Karena itulah sekolah disebut sebagai rumah kedua, sebuah tempat untuk membangun manusia-manusia yang penuh dengan kebaikan. Sebuah lingkungan yang akan menuntun masa depan bangsa menjadi seseorang yang lebih baik. Bukan menjadikan mereka seorang pesaing tak jujur.

***

Anin keluar dari ruangan Bu Rahma dengan airmata yang mengalir membanjiri pipinya. Dalam hal ini, Bu Rahmalah yang membantunya untuk lepas dari stres dan membantunya menyadarkan diri. Guru memanglah tetap guru sampai kapanpun.

"Kenapa nangis, Nin?"

Anin menatap tajam Eko yang memperhatikannya dengan senyum yang sangat menyebalkan. Laki-laki itu sepertinya baru keluar selesai mengajar.

"Heh, ini yang mulutnya ceriwis, ya?!" Anin berujar kesal. "Udahlah, jangan dekat-dekat aku!"

"Udah ditolongin juga," ucap Eko yang menyeimbangkan langkanya dengan Anin. "Jadi gimana, dapat solusi?"

Anin mengangguk. "Dapat."

"Guru tetap guru ya?" Eko tertawa, sangat mirip dengan Ibundanya jika tertawa. "Mau sampai kapanpun toh kita anak jadi muridnya Bu Rahma. Muridnya Ibuku."

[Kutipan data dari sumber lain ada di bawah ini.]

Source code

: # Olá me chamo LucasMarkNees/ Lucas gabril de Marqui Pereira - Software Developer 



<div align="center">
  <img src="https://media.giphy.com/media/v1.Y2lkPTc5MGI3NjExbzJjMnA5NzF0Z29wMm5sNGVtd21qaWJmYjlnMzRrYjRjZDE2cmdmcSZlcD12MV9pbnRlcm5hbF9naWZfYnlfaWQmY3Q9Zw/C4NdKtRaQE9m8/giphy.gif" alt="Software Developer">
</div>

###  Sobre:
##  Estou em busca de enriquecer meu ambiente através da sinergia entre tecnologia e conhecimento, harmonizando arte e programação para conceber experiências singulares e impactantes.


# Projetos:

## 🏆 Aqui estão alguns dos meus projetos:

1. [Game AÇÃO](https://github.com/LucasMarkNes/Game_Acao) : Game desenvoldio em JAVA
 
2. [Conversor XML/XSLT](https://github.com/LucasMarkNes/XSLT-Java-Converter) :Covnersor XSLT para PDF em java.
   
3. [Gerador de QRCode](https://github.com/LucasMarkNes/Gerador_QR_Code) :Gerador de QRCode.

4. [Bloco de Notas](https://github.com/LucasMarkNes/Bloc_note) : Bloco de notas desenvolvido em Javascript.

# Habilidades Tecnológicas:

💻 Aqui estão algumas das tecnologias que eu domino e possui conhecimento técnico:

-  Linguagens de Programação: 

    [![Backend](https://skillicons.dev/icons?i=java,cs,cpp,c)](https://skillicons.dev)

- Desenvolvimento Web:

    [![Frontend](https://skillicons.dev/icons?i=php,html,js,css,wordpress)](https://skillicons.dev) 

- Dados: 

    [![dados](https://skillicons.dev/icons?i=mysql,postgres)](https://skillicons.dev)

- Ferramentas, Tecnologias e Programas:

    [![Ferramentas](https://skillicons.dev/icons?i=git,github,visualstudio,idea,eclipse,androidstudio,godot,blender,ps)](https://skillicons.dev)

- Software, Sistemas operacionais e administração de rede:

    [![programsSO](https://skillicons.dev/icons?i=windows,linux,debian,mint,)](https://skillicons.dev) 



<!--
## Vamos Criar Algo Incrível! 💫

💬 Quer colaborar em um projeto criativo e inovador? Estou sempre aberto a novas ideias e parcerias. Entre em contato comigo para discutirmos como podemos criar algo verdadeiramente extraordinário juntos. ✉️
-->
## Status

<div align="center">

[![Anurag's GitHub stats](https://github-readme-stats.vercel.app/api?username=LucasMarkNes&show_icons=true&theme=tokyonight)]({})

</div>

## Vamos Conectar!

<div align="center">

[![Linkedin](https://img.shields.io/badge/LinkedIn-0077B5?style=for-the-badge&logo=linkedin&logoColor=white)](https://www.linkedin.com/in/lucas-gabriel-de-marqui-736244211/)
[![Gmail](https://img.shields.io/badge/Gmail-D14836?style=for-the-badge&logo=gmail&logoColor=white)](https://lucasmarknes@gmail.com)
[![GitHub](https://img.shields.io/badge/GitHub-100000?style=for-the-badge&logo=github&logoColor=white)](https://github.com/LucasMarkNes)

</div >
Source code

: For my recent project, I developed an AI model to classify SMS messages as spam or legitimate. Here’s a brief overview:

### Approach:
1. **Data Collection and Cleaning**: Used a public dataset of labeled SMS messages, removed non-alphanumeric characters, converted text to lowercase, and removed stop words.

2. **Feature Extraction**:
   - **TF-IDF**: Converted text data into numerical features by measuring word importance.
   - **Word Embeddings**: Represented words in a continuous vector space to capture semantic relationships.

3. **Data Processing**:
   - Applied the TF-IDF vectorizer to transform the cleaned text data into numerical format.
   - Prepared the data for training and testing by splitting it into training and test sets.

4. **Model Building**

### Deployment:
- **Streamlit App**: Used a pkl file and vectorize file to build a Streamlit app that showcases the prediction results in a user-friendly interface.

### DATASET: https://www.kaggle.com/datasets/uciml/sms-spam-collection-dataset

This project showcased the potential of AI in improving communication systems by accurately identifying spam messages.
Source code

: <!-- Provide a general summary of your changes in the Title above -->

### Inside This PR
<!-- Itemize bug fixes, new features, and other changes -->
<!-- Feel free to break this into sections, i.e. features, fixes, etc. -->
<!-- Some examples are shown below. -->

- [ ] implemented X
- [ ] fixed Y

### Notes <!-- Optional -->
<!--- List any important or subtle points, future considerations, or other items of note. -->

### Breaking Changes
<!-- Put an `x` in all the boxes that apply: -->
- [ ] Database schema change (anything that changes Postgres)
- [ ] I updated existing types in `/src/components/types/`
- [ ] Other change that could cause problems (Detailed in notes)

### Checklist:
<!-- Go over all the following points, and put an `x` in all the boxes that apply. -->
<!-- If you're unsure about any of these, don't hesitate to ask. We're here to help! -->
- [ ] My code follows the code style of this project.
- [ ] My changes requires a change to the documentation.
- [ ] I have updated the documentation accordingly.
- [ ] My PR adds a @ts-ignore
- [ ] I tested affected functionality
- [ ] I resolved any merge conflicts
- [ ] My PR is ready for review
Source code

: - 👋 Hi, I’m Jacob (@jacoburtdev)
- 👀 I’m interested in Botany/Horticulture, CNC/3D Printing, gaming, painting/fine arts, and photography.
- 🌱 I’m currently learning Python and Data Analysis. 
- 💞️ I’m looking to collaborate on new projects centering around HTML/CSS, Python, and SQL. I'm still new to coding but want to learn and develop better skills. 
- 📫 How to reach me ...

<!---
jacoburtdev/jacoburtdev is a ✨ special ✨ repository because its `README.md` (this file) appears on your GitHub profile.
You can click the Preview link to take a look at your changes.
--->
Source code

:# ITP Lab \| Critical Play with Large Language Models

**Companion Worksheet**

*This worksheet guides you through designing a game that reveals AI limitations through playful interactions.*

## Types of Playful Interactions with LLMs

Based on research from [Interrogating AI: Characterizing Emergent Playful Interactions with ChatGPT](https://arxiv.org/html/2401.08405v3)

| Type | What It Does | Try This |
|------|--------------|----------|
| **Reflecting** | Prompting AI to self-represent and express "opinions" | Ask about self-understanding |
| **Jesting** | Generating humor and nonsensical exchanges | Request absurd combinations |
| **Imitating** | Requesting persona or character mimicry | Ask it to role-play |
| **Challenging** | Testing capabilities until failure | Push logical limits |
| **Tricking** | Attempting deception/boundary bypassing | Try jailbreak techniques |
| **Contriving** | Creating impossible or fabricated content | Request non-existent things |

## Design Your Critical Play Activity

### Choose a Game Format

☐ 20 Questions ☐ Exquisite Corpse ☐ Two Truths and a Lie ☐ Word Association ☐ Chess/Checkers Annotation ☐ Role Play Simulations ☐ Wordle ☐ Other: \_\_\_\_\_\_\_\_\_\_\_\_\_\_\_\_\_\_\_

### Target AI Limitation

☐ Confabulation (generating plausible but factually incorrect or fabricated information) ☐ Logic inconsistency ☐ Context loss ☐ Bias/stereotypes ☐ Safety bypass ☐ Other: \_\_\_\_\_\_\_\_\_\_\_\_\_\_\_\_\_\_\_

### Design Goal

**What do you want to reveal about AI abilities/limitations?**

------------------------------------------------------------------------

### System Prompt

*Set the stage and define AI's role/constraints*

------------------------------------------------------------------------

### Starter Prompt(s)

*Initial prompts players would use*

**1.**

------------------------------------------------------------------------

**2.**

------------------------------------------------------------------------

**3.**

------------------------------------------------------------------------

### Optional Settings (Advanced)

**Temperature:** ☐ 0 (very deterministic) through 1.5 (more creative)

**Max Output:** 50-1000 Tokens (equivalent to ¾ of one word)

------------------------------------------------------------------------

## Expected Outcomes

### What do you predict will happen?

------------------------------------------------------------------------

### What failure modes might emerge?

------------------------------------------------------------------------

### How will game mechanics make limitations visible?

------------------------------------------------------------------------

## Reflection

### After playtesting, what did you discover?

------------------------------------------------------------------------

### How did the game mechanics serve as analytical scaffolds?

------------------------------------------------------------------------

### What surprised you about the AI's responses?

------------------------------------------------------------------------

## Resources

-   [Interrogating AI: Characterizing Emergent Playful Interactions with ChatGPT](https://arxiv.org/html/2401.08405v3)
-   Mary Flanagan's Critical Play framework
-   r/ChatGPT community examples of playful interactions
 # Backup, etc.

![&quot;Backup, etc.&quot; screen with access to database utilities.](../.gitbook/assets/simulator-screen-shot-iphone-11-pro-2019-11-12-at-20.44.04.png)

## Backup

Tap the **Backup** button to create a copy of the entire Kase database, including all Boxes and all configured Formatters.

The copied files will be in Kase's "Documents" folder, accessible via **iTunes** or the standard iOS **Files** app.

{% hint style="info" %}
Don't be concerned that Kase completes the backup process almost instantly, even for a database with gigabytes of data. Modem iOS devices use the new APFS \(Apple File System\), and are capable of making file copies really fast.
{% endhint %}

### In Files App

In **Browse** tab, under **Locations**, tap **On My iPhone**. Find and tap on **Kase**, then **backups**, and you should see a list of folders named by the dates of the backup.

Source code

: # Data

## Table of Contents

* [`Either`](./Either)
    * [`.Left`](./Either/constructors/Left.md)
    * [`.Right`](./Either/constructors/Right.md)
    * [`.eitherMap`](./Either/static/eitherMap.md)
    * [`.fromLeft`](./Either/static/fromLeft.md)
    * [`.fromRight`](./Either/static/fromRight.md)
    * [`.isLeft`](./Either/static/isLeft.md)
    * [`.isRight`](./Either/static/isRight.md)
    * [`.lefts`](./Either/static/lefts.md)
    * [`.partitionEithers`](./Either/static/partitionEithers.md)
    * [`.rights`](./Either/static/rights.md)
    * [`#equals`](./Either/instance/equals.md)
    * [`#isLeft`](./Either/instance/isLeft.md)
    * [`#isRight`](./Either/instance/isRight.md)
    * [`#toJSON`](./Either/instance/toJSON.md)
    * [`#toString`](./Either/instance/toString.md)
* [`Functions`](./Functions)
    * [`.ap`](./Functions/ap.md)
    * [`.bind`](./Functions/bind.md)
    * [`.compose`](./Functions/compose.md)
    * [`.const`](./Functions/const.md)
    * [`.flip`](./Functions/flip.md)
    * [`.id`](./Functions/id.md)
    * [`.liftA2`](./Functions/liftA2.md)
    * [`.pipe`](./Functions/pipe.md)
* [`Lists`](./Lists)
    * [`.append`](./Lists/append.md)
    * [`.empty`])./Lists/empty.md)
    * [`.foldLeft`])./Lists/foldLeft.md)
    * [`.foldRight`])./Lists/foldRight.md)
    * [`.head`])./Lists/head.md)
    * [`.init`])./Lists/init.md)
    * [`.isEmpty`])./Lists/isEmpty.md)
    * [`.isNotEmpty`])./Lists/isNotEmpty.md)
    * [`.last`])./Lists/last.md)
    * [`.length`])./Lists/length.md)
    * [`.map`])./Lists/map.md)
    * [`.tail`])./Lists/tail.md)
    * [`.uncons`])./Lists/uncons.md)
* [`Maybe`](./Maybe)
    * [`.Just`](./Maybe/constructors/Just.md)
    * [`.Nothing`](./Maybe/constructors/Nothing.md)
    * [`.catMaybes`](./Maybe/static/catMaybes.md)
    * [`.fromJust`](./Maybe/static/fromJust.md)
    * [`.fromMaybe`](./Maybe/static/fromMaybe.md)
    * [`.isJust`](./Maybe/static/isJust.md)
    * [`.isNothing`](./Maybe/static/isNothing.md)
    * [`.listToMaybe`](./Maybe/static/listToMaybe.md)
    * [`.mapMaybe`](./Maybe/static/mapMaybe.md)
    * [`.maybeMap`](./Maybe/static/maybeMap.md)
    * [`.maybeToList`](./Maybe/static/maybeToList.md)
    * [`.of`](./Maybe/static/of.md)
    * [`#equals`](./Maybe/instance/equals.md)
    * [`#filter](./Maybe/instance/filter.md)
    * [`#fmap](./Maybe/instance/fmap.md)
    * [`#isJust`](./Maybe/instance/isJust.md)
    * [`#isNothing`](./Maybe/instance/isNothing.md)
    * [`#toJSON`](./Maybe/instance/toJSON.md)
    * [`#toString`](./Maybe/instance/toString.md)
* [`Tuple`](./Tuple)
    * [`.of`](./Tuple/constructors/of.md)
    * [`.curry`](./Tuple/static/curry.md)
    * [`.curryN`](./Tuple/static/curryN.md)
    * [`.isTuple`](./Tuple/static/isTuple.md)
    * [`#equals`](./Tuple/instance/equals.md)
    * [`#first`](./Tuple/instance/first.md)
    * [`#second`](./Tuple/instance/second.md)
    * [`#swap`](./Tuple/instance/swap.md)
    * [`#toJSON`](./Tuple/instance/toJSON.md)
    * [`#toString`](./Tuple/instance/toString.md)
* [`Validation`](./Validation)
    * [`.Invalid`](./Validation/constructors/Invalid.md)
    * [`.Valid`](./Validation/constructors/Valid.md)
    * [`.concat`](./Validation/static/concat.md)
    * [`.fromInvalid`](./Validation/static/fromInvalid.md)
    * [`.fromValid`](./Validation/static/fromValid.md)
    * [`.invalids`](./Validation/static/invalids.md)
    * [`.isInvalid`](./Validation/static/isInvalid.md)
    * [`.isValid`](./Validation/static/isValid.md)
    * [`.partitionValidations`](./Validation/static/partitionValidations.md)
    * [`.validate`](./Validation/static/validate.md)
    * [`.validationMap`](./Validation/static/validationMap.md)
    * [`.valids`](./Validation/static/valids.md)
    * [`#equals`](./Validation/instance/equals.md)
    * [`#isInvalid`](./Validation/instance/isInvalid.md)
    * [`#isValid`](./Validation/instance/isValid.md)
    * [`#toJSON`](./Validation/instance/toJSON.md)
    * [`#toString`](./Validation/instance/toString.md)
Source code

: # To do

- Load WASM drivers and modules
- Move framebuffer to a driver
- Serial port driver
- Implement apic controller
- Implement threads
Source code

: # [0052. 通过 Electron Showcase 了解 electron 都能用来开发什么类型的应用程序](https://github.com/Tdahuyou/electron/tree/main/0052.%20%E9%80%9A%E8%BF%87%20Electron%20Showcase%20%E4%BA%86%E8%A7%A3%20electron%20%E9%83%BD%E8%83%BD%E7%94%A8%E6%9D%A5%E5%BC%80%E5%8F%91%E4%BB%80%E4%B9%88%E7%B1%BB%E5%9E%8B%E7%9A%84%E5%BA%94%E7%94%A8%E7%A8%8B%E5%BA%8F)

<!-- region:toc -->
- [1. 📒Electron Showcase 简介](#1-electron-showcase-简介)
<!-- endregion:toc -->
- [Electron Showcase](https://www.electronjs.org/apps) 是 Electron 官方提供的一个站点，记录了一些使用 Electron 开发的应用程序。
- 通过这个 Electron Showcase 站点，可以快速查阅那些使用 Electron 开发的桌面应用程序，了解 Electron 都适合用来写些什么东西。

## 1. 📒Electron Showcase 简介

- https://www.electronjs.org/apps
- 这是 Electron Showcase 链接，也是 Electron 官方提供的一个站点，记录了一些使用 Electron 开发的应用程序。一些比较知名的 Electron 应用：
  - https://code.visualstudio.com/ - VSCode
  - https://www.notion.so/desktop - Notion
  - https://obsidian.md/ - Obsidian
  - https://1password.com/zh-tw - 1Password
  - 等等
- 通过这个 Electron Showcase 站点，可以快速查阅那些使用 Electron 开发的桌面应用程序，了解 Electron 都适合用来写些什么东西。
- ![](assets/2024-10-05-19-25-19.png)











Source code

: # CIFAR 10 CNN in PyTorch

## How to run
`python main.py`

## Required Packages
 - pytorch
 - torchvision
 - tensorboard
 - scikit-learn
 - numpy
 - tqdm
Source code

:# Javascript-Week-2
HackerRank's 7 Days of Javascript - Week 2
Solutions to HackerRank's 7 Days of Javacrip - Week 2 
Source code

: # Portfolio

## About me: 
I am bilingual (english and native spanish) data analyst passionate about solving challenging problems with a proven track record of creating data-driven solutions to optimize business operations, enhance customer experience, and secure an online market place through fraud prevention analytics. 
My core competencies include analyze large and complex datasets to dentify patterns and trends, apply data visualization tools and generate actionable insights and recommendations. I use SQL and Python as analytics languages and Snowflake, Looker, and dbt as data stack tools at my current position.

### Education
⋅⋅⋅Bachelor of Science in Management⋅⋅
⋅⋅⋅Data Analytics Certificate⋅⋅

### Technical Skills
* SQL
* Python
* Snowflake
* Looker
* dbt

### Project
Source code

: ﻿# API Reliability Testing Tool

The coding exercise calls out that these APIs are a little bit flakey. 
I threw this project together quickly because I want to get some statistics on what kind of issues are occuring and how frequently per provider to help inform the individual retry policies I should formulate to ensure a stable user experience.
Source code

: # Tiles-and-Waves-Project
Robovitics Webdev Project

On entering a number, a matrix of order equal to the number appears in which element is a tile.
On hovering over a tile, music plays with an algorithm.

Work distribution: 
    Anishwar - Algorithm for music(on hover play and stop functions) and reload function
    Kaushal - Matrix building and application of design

Anin tersenyum. "Iya sampai kapanpun." Ujarnya ceria. "Aku mau lanjut ngoreksi hasil ulangan, kamu jangan ganggu aku ya, Ko!"

"Siapa juga yang mau ganggu kamu. Aku masih harus ngajar kali," Eko berujar sembari memperlihatkan jadwalnya.

Anin tertawa pelan dan berpisah dengan Eko yang harus menuju kelas berikutnya. Ia duduk di mejanya, merenggangkan badan sedikit lalu mengambil pulpen. Ia mulai melanjutkan pekerjaannya. Sebagai seorang guru.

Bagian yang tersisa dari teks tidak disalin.